When Kilauea Iki erupted from vents on Pu’u Pai in November of 1959, several feet of hot ash and cinder-sized pieces of pumice fell on the lush fern forest downwind. Devastation trail follows the edge of this inundation, linking the Kilauea Iki Overlook Parking lot with another parking lot at the intersection of Crater Rim Drive with Chain of Craters Road in a wonderful and interesting 0.7 mile, 30 to 45 minute) hike.

During the eruption, fire fountains of molten lava shot up as high as 1900 feet tall from the eruptive rifts. For a sense of scale, the world’s tallest building, the Taipei 101 which is 101 stories tall and 1667 feet high, would be dwarfed by these fire fountains. These immense fountains spread ash, pumice and spatter all around the area, as well as fed liquid lava to the lava pond within Kilauea Iki crater. The spatter was hot and plastic enough to weld together into the spatter cones you see on Pu’u Pai, however, the tephra and ash pumice spread out and fell downwind, depositing an immensely thick (as much as 3 meters) blanket when the eruption column collapsed between fountains. This pumice buried lush forest, which is preserved on the eastern side of Devastation Trail. On the west side of the trail is the sterile, moon-like devastation surface of pumice. A few o’hia trees, dead and bleached, poke up through the pumice and very gradually some o’hia, ohelo and ferns are beginning to recolonize the dead zone. Look for numerous tree molds along the trail in the section about a third of the way from Pu’u Pai to the Devastation Trail parking lot.

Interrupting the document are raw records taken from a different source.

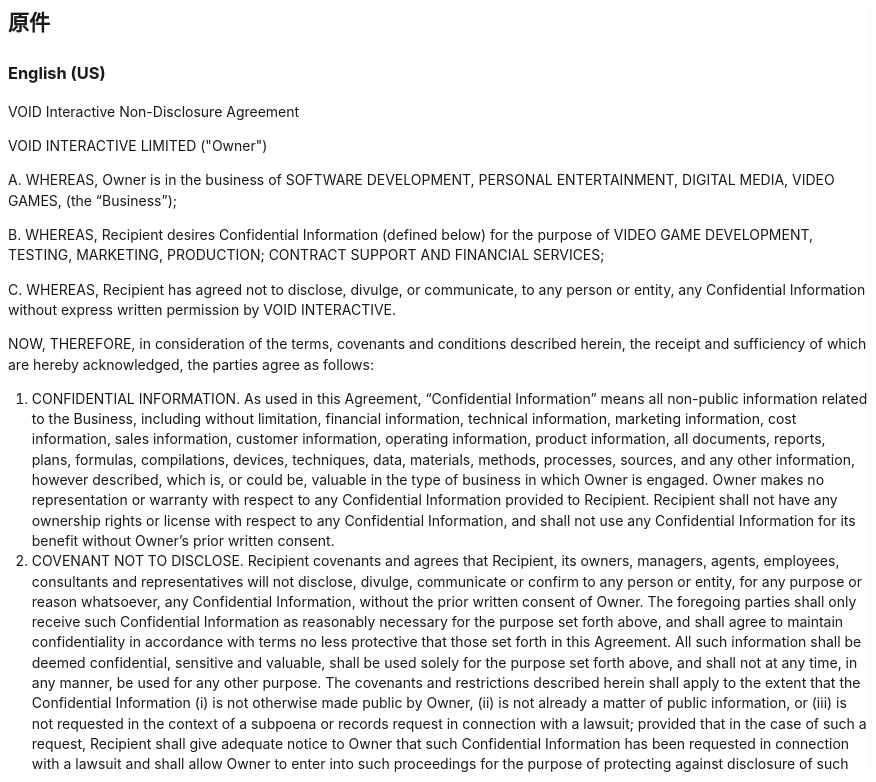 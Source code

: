 ## 原件

### English (US)

VOID Interactive Non-Disclosure Agreement

VOID INTERACTIVE LIMITED ("Owner")

A. WHEREAS, Owner is in the business of SOFTWARE DEVELOPMENT, PERSONAL ENTERTAINMENT, DIGITAL MEDIA, VIDEO GAMES,  (the
“Business”);

B. WHEREAS, Recipient desires Confidential Information (defined below) for the purpose of VIDEO GAME DEVELOPMENT,
TESTING, MARKETING, PRODUCTION; CONTRACT SUPPORT AND FINANCIAL SERVICES;

C. WHEREAS, Recipient has agreed not to disclose, divulge, or communicate, to any person or entity, any Confidential
Information without express written permission by VOID INTERACTIVE.

NOW, THEREFORE, in consideration of the terms, covenants and conditions described herein, the receipt and sufficiency of
which are hereby acknowledged, the parties agree as follows:

1. CONFIDENTIAL INFORMATION. As used in this Agreement, “Confidential Information” means all non-public information
   related to the Business, including without limitation, financial information, technical information, marketing
   information, cost information, sales information, customer information, operating information, product information,
   all documents, reports, plans, formulas, compilations, devices, techniques, data, materials, methods, processes,
   sources, and any other information, however described, which is, or could be, valuable in the type of business in
   which Owner is engaged. Owner makes no representation or warranty with respect to any Confidential Information
   provided to Recipient. Recipient shall not have any ownership rights or license with respect to any Confidential
   Information, and shall not use any Confidential Information for its benefit without Owner’s prior written consent.
2. COVENANT NOT TO DISCLOSE. Recipient covenants and agrees that Recipient, its owners, managers, agents, employees,
   consultants and representatives will not disclose, divulge, communicate or confirm to any person or entity, for any
   purpose or reason whatsoever, any Confidential Information, without the prior written consent of Owner. The foregoing
   parties shall only receive such Confidential Information as reasonably necessary for the purpose set forth above, and
   shall agree to maintain confidentiality in accordance with terms no less protective that those set forth in this
   Agreement. All such information shall be deemed confidential, sensitive and valuable, shall be used solely for the
   purpose set forth above, and shall not at any time, in any manner, be used for any other purpose. The covenants and
   restrictions described herein shall apply to the extent that the Confidential Information (i) is not otherwise made
   public by Owner, (ii) is not already a matter of public information, or (iii) is not requested in the context of a
   subpoena or records request in connection with a lawsuit; provided that in the case of such a request, Recipient
   shall give adequate notice to Owner that such Confidential Information has been requested in connection with a
   lawsuit and shall allow Owner to enter into such proceedings for the purpose of protecting against disclosure of such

Pumice results when there is a lot of gas and water dissolved in the liquid lava. As the lava is erupted, pressure is released, the melt begins to cool quickly and the gas is rapidly exolved from the liquid lava—much the way carbon dioxide is exolved as a bubbly froth when you shake a can of soda pop. The spatter and lava in the ponds cool slowly enough for all the gas to escape, and the resultant rock is very dense when it finally solidifies. The pumice, however, chills so rapidly it forms a glass-like, frothy substance because it traps the bubbles. This is why pumice has a low enough density to float on water.